Frequently Asked Questions
The numbers in the meters occasionally change colors when the bar is full. Is this a bug?
No, that's the expected behavior. :) It's like when progress bars fill over the number on GUI apps.
The memory meter in htop says a low number, such as 9%, when top shows something like 90%! (Or: the MEM% number is low, but the bar looks almost full. What's going on?)
The number showed by the memory meter is the total memory used by processes. The additional available memory is used by the Linux kernel for buffering and disk cache, so in total almost the entire memory is in use by the kernel. I believe the number displayed by htop is a more meaningful metric of resources used: the number corresponds to the green bars; the blue and brown bars correspond to buffers and cache, respectively (as explained in the Help screen accessible through the F1 key). Numeric data about these is also available when configuring the memory meter to display as text (in the Setup screen, F2).
Why doesn't htop feature a SWAP column, like top?

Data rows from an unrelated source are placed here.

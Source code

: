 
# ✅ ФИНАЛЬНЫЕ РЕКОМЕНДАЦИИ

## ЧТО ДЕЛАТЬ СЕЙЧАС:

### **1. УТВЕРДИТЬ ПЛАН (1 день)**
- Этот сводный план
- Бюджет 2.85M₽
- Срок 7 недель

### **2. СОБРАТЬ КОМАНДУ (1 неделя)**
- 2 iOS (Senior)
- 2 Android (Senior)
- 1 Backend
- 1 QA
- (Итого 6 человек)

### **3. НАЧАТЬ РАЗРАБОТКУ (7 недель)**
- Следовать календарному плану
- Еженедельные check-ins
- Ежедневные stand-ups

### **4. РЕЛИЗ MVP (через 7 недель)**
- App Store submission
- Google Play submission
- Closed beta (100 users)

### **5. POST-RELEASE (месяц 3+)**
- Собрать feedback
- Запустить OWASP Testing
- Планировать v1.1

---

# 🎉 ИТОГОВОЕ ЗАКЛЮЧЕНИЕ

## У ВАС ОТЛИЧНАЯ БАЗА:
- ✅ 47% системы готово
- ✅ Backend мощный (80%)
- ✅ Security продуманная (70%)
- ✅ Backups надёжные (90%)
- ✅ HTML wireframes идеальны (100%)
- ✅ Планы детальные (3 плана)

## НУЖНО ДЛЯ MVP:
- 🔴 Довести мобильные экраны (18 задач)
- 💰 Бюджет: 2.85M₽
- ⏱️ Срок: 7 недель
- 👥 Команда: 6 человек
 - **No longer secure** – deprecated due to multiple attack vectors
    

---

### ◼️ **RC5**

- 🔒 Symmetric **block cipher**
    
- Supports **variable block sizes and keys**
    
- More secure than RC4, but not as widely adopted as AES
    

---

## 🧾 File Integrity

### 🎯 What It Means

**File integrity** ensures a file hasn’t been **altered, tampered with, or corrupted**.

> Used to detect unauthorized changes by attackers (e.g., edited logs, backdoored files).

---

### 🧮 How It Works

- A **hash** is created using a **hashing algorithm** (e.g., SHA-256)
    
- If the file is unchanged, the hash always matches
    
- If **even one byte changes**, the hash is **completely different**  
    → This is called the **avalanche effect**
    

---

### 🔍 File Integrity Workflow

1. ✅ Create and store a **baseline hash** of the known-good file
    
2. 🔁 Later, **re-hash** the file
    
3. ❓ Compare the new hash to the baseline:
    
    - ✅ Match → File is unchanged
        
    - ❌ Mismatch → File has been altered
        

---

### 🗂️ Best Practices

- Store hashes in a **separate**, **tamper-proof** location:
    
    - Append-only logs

It is not possible to get the exact size of used swap space of a process. Top fakes this information by making SWAP = VIRT - RES, but that is not a good metric, because other stuff such as video memory counts on VIRT as well (for example: top says my X process is using 81M of swap, but it also reports my system as a whole is using only 2M of swap. Therefore, I will not add a similar Swap column to htop because I don't know a reliable way to get this information (actually, I don't think it's possible to get an exact number, because of shared pages).
How can I be notified of new releases?
You can join the htop mailing list!
What does the 'h' in 'htop' stand for?
Yes, I did receive emails asking this! :)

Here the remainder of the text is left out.